═══ Source data
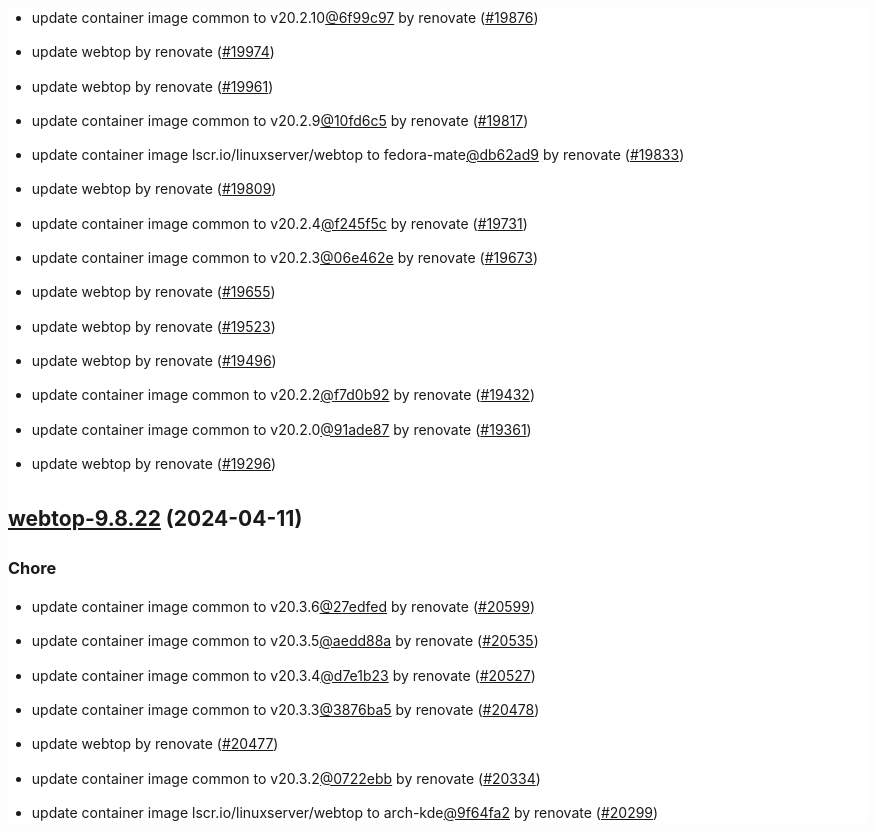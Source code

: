- update container image common to v20.2.10[@6f99c97](https://github.com/6f99c97) by renovate ([#19876](https://github.com/truecharts/charts/issues/19876))

- update webtop by renovate ([#19974](https://github.com/truecharts/charts/issues/19974))

- update webtop by renovate ([#19961](https://github.com/truecharts/charts/issues/19961))

- update container image common to v20.2.9[@10fd6c5](https://github.com/10fd6c5) by renovate ([#19817](https://github.com/truecharts/charts/issues/19817))

- update container image lscr.io/linuxserver/webtop to fedora-mate[@db62ad9](https://github.com/db62ad9) by renovate ([#19833](https://github.com/truecharts/charts/issues/19833))

- update webtop by renovate ([#19809](https://github.com/truecharts/charts/issues/19809))

- update container image common to v20.2.4[@f245f5c](https://github.com/f245f5c) by renovate ([#19731](https://github.com/truecharts/charts/issues/19731))

- update container image common to v20.2.3[@06e462e](https://github.com/06e462e) by renovate ([#19673](https://github.com/truecharts/charts/issues/19673))

- update webtop by renovate ([#19655](https://github.com/truecharts/charts/issues/19655))

- update webtop by renovate ([#19523](https://github.com/truecharts/charts/issues/19523))

- update webtop by renovate ([#19496](https://github.com/truecharts/charts/issues/19496))

- update container image common to v20.2.2[@f7d0b92](https://github.com/f7d0b92) by renovate ([#19432](https://github.com/truecharts/charts/issues/19432))

- update container image common to v20.2.0[@91ade87](https://github.com/91ade87) by renovate ([#19361](https://github.com/truecharts/charts/issues/19361))

- update webtop by renovate ([#19296](https://github.com/truecharts/charts/issues/19296))


## [webtop-9.8.22](https://github.com/truecharts/charts/compare/webtop-9.6.0...webtop-9.8.22) (2024-04-11)

### Chore



- update container image common to v20.3.6[@27edfed](https://github.com/27edfed) by renovate ([#20599](https://github.com/truecharts/charts/issues/20599))

- update container image common to v20.3.5[@aedd88a](https://github.com/aedd88a) by renovate ([#20535](https://github.com/truecharts/charts/issues/20535))

- update container image common to v20.3.4[@d7e1b23](https://github.com/d7e1b23) by renovate ([#20527](https://github.com/truecharts/charts/issues/20527))

- update container image common to v20.3.3[@3876ba5](https://github.com/3876ba5) by renovate ([#20478](https://github.com/truecharts/charts/issues/20478))

- update webtop by renovate ([#20477](https://github.com/truecharts/charts/issues/20477))

- update container image common to v20.3.2[@0722ebb](https://github.com/0722ebb) by renovate ([#20334](https://github.com/truecharts/charts/issues/20334))

- update container image lscr.io/linuxserver/webtop to arch-kde[@9f64fa2](https://github.com/9f64fa2) by renovate ([#20299](https://github.com/truecharts/charts/issues/20299))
══════
• _Problem description_:
Copy the lines above exactly. Start with the line containing "common to v20.2.0[@91ade87](https://github.com/91ade87)", end with the line containing "common to v20.3.6[@27edfed](https://github.com/27edfed)", and include both.

• _Answer area_:
- update container image common to v20.2.0[@91ade87](https://github.com/91ade87) by renovate ([#19361](https://github.com/truecharts/charts/issues/19361))

- update webtop by renovate ([#19296](https://github.com/truecharts/charts/issues/19296))


## [webtop-9.8.22](https://github.com/truecharts/charts/compare/webtop-9.6.0...webtop-9.8.22) (2024-04-11)

### Chore



- update container image common to v20.3.6[@27edfed](https://github.com/27edfed) by renovate ([#20599](https://github.com/truecharts/charts/issues/20599))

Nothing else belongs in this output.